Content starts

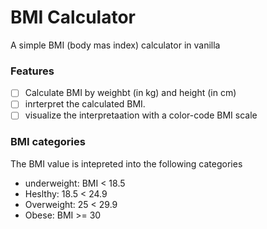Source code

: # BMI Calculator

A simple BMI (body mas index) calculator in vanilla

### Features

- [ ] Calculate BMI by weighbt (in kg) and height (in cm)
- [ ] inrterpret the calculated BMI.
- [ ] visualize the interpretaation with a color-code BMI scale

### BMI categories

The BMI value is intepreted into the following categories

- underweight: BMI < 18.5
- Heslthy: 18.5 < 24.9
- Overweight: 25 < 29.9
- Obese: BMI >= 30
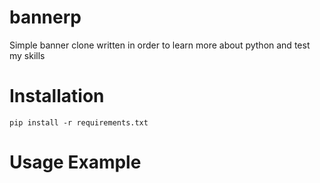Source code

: bannerp
=======

Simple banner clone written in order to learn more about python and test my skills


Installation
====
`pip install -r requirements.txt`

Usage Example
====
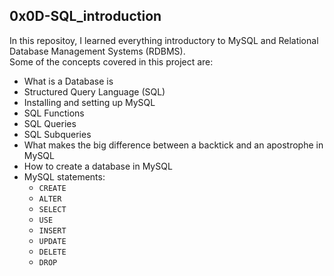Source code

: ## 0x0D-SQL_introduction

In this repositoy, I learned everything introductory to MySQL and Relational Database Management Systems (RDBMS).
<br>
Some of the concepts covered in this project are:
- What is a Database is
- Structured Query Language (SQL)
- Installing and setting up MySQL
- SQL Functions
- SQL Queries
- SQL Subqueries
- What makes the big difference between a backtick and an apostrophe in MySQL
- How to create a database in MySQL
- MySQL statements:
	- `CREATE`
	- `ALTER`
	- `SELECT`
	- `USE`
	- `INSERT`
	- `UPDATE`
	- `DELETE`
	- `DROP`

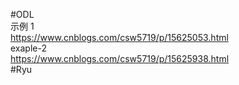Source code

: #ODL  
示例 1  
https://www.cnblogs.com/csw5719/p/15625053.html  
exaple-2  
https://www.cnblogs.com/csw5719/p/15625938.html   
#Ryu  
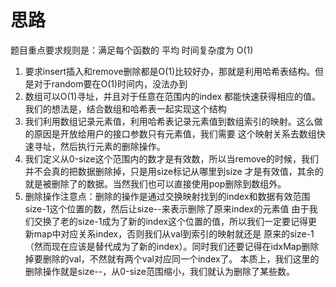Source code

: # 思路

题目重点要求规则是：满足每个函数的 平均 时间复杂度为 O(1)

1. 要求insert插入和remove删除都是O(1)比较好办，那就是利用哈希表结构。但是对于random要在O(1)时间内，没法办到
2. 数组可以O(1)寻址，并且对于任意在范围内的index 都能快速获得相应的值。我们的想法是，结合数组和哈希表一起实现这个结构
3. 我们利用数组记录元素值，利用哈希表记录元素值到数组索引的映射。这么做的原因是开放给用户的接口参数只有元素值，我们需要
这个映射关系去数组快速寻址，然后执行元素的删除操作。
4. 我们定义从0-size这个范围内的数才是有效数，所以当remove的时候，我们并不会真的把数据删除掉，只是用size标记从哪里到size
才是有效值，其余的就是被删除了的数据。当然我们也可以直接使用pop删除到数组外。
5. 删除操作注意点：删除的操作是通过交换映射找到的index和数据有效范围size-1这个位置的数，然后让size--来表示删除了原来index的元素值
由于我们交换了老的size-1成为了新的index这个位置的值，所以我们一定要记得更新map中对应关系index，否则我们从val到索引的映射就还是
原来的size-1（然而现在应该是替代成为了新的index）。同时我们还要记得在idxMap删除掉要删除的val，不然就有两个val对应同一个index了。
本质上，我们这里的删除操作就是size--，从0-size范围缩小，我们就认为删除了某些数。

Content ends

* _TASK OBJECTIVE_:
Give again, exactly as written above, every line from the one holding "- SQL Functions" to the one holding "才是有效值，其余的就是被删除了的数据。当然我们也可以直接使用pop删除到数组外。", with both ends kept and the pictures left out.

* _RESULT_:
- SQL Functions
- SQL Queries
- SQL Subqueries
- What makes the big difference between a backtick and an apostrophe in MySQL
- How to create a database in MySQL
- MySQL statements:
	- `CREATE`
	- `ALTER`
	- `SELECT`
	- `USE`
	- `INSERT`
	- `UPDATE`
	- `DELETE`
	- `DROP`

Source code

: #ODL  
示例 1  
https://www.cnblogs.com/csw5719/p/15625053.html  
exaple-2  
https://www.cnblogs.com/csw5719/p/15625938.html   
#Ryu  
Source code

: # 思路

题目重点要求规则是：满足每个函数的 平均 时间复杂度为 O(1)

1. 要求insert插入和remove删除都是O(1)比较好办，那就是利用哈希表结构。但是对于random要在O(1)时间内，没法办到
2. 数组可以O(1)寻址，并且对于任意在范围内的index 都能快速获得相应的值。我们的想法是，结合数组和哈希表一起实现这个结构
3. 我们利用数组记录元素值，利用哈希表记录元素值到数组索引的映射。这么做的原因是开放给用户的接口参数只有元素值，我们需要
这个映射关系去数组快速寻址，然后执行元素的删除操作。
4. 我们定义从0-size这个范围内的数才是有效数，所以当remove的时候，我们并不会真的把数据删除掉，只是用size标记从哪里到size
才是有效值，其余的就是被删除了的数据。当然我们也可以直接使用pop删除到数组外。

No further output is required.